… Upgrades include boardwalk, new dog park …
By Jon Meoli, firstname.lastname@example.org
5:56 PM EDT, October 10, 2011
Nearly two years after Baltimore County took over Robert E. Lee Park from the Baltimore City government, the county is ready to open its newly renovated public space to the public.
The county will hold a ceremonial opening at 11:30 a.m. on Friday, Oct. 14, followed by a day of activities sponsored by the Robert E. Lee Park Nature Council on Saturday, Oct. 15, that will help park patrons get acquainted with the newly formed council and its activities.
Though there was no cost involved when the county assumed control of the 415-acre park in December of 2009, county spokeswoman Ellen Kobler said the total project cost for the county was $6.1 million.
Robert E. Lee Park is located generally between Falls road on its west side stretching over to Bellona Avenue south of Ruxton on its east side.

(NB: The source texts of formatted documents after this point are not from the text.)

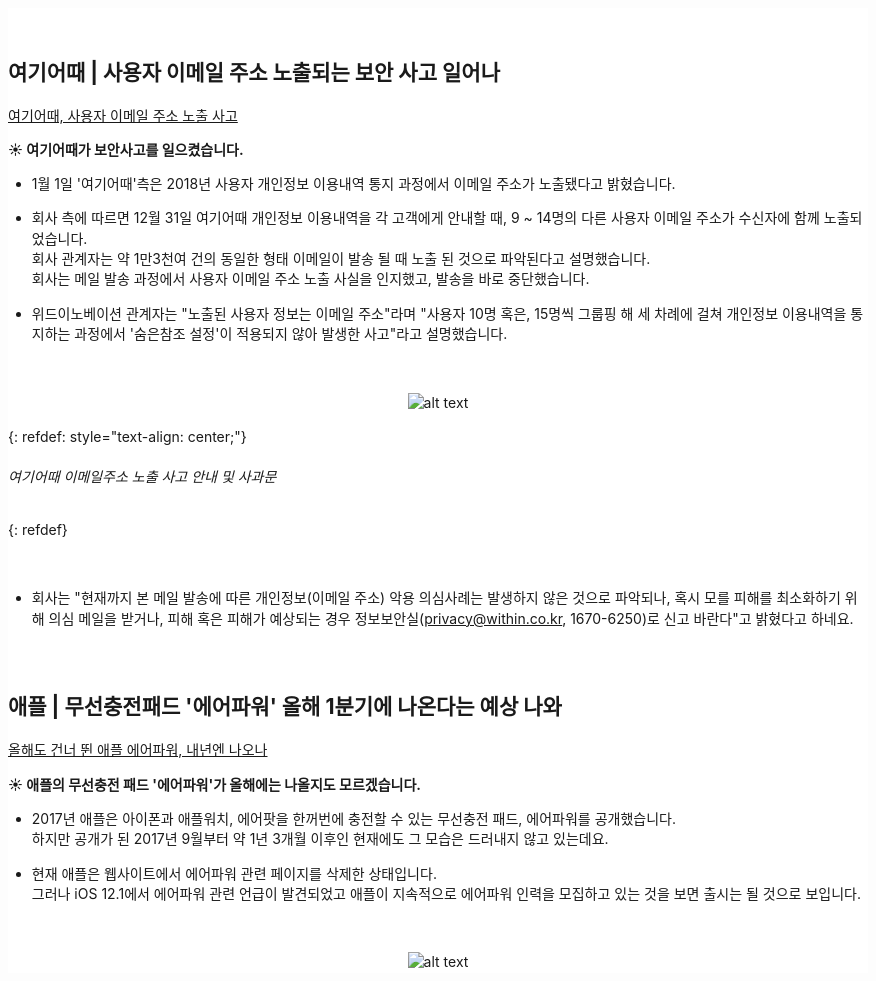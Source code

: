 
<br>

## <a name="howdoihere"></a>여기어때 | 사용자 이메일 주소 노출되는 보안 사고 일어나
[여기어때, 사용자 이메일 주소 노출 사고](https://news.naver.com/main/read.nhn?mode=LSD&mid=sec&sid1=105&oid=092&aid=0002153542)

<strong> &#9728; 여기어때가 보안사고를 일으켰습니다.</strong>

- 1월 1일 '여기어때'측은 2018년 사용자 개인정보 이용내역 통지 과정에서 이메일 주소가 노출됐다고 밝혔습니다.

- 회사 측에 따르면 12월 31일 여기어때 개인정보 이용내역을 각 고객에게 안내할 때, 9 ~ 14명의 다른 사용자 이메일 주소가 수신자에 함께 노출되었습니다.   
회사 관계자는 약 1만3천여 건의 동일한 형태 이메일이 발송 될 때 노출 된 것으로 파악된다고 설명했습니다.  
회사는 메일 발송 과정에서 사용자 이메일 주소 노출 사실을 인지했고, 발송을 바로 중단했습니다.

- 위드이노베이션 관계자는 "노출된 사용자 정보는 이메일 주소"라며 "사용자 10명 혹은, 15명씩 그룹핑 해 세 차례에 걸쳐 개인정보 이용내역을 통지하는 과정에서 '숨은참조 설정'이 적용되지 않아 발생한 사고"라고 설명했습니다.

<br>

<p align ="middle">    
 <img src="https://imgnews.pstatic.net/image/092/2019/01/01/0002153542_002_20190101191247802.jpg?type=w647" alt="alt text" width = "70%">
</p>

{: refdef: style="text-align: center;"}
###### _여기어때 이메일주소 노출 사고 안내 및 사과문_
{: refdef}


<br>

- 회사는 "현재까지 본 메일 발송에 따른 개인정보(이메일 주소) 악용 의심사례는 발생하지 않은 것으로 파악되나, 혹시 모를 피해를 최소화하기 위해 의심 메일을 받거나, 피해 혹은 피해가 예상되는 경우 정보보안실(privacy@within.co.kr, 1670-6250)로 신고 바란다"고 밝혔다고 하네요.

<br>

## <a name="apple2"></a>애플 | 무선충전패드 '에어파워' 올해 1분기에 나온다는 예상 나와
[올해도 건너 뛴 애플 에어파워, 내년엔 나오나](https://news.naver.com/main/read.nhn?mode=LSD&mid=shm&sid1=105&oid=092&aid=0002153420)

<strong> &#9728; 애플의 무선충전 패드 '에어파워'가 올해에는 나올지도 모르겠습니다.</strong>

- 2017년 애플은 아이폰과 애플워치, 에어팟을 한꺼번에 충전할 수 있는 무선충전 패드, 에어파워를 공개했습니다.   
하지만 공개가 된 2017년 9월부터 약 1년 3개월 이후인 현재에도 그 모습은 드러내지 않고 있는데요.

- 현재 애플은 웹사이트에서 에어파워 관련 페이지를 삭제한 상태입니다.   
그러나 iOS 12.1에서 에어파워 관련 언급이 발견되었고 애플이 지속적으로 에어파워 인력을 모집하고 있는 것을 보면 출시는 될 것으로 보입니다.

<br>

<p align ="middle">    
 <img src="https://imgnews.pstatic.net/image/092/2018/12/28/0002153420_001_20181228151547535.jpg?type=w647" alt="alt text" width = "70%">
</p>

Barry Williams, director of the Baltimore County Department of Recreation and Parks, said old fans of the park will notice that the park is much more open than it used to be.
“We’ve taken down some of the older structures and dead trees,” Williams said after a visit to the park last week. “A lot of trees had been engulfed by invasive vegetation, so we’ve been clearing that up.”
Williams also highlighted a new, three-tenths mile boardwalk from the Falls Road light rail station, at Railroad Avenue, that brings visitors on a scenic walk through the woods on their way to the lake — and ends at a newly paved access road and the slate-roofed facilities building, which features restrooms and will soon be the park ranger’s station.
“I anticipate that there will be a lot of people using the boardwalk, coming in via the light rail or parking there on their own,” said Peter Mahoney, president of the Robert E. Lee Nature Council. “I think it’s a wonderful entrance to the park. I couldn’t imagine it being any better.”
Other new features include a new pedestrian bridge, which spans Roland Run just features a stamped concrete deck and decorative metal guardrails, and an expanded lakeside parking lot.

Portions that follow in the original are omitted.